# Exercise details
Say how many lines in the listing below contain the word "核心价值". Give the number alone.

*** Opening of Source records ***

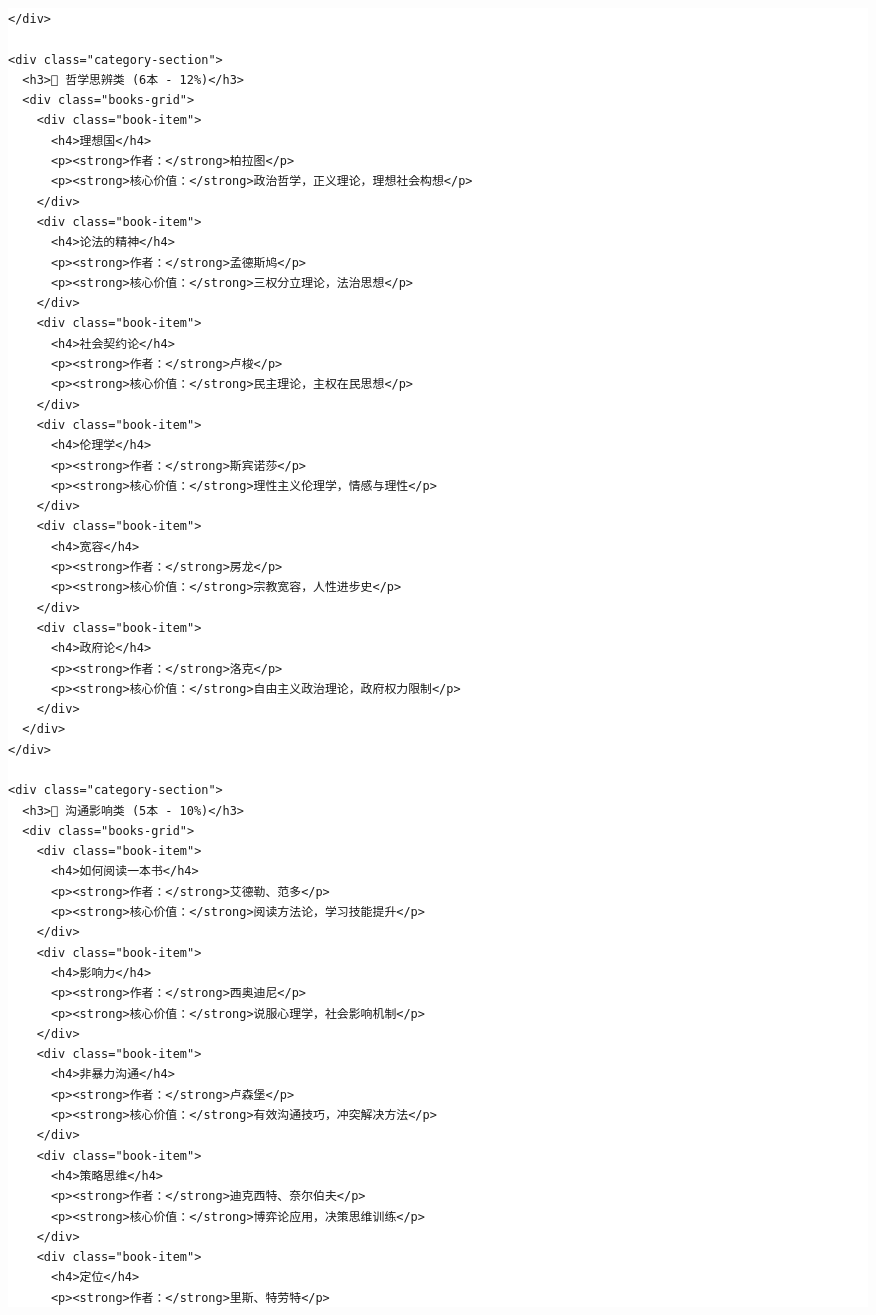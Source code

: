     </div>

    <div class="category-section">
      <h3>🤔 哲学思辨类 (6本 - 12%)</h3>
      <div class="books-grid">
        <div class="book-item">
          <h4>理想国</h4>
          <p><strong>作者：</strong>柏拉图</p>
          <p><strong>核心价值：</strong>政治哲学，正义理论，理想社会构想</p>
        </div>
        <div class="book-item">
          <h4>论法的精神</h4>
          <p><strong>作者：</strong>孟德斯鸠</p>
          <p><strong>核心价值：</strong>三权分立理论，法治思想</p>
        </div>
        <div class="book-item">
          <h4>社会契约论</h4>
          <p><strong>作者：</strong>卢梭</p>
          <p><strong>核心价值：</strong>民主理论，主权在民思想</p>
        </div>
        <div class="book-item">
          <h4>伦理学</h4>
          <p><strong>作者：</strong>斯宾诺莎</p>
          <p><strong>核心价值：</strong>理性主义伦理学，情感与理性</p>
        </div>
        <div class="book-item">
          <h4>宽容</h4>
          <p><strong>作者：</strong>房龙</p>
          <p><strong>核心价值：</strong>宗教宽容，人性进步史</p>
        </div>
        <div class="book-item">
          <h4>政府论</h4>
          <p><strong>作者：</strong>洛克</p>
          <p><strong>核心价值：</strong>自由主义政治理论，政府权力限制</p>
        </div>
      </div>
    </div>

    <div class="category-section">
      <h3>💬 沟通影响类 (5本 - 10%)</h3>
      <div class="books-grid">
        <div class="book-item">
          <h4>如何阅读一本书</h4>
          <p><strong>作者：</strong>艾德勒、范多</p>
          <p><strong>核心价值：</strong>阅读方法论，学习技能提升</p>
        </div>
        <div class="book-item">
          <h4>影响力</h4>
          <p><strong>作者：</strong>西奥迪尼</p>
          <p><strong>核心价值：</strong>说服心理学，社会影响机制</p>
        </div>
        <div class="book-item">
          <h4>非暴力沟通</h4>
          <p><strong>作者：</strong>卢森堡</p>
          <p><strong>核心价值：</strong>有效沟通技巧，冲突解决方法</p>
        </div>
        <div class="book-item">
          <h4>策略思维</h4>
          <p><strong>作者：</strong>迪克西特、奈尔伯夫</p>
          <p><strong>核心价值：</strong>博弈论应用，决策思维训练</p>
        </div>
        <div class="book-item">
          <h4>定位</h4>
          <p><strong>作者：</strong>里斯、特劳特</p>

*** Close of Source records ***

# Solution to the exercise
10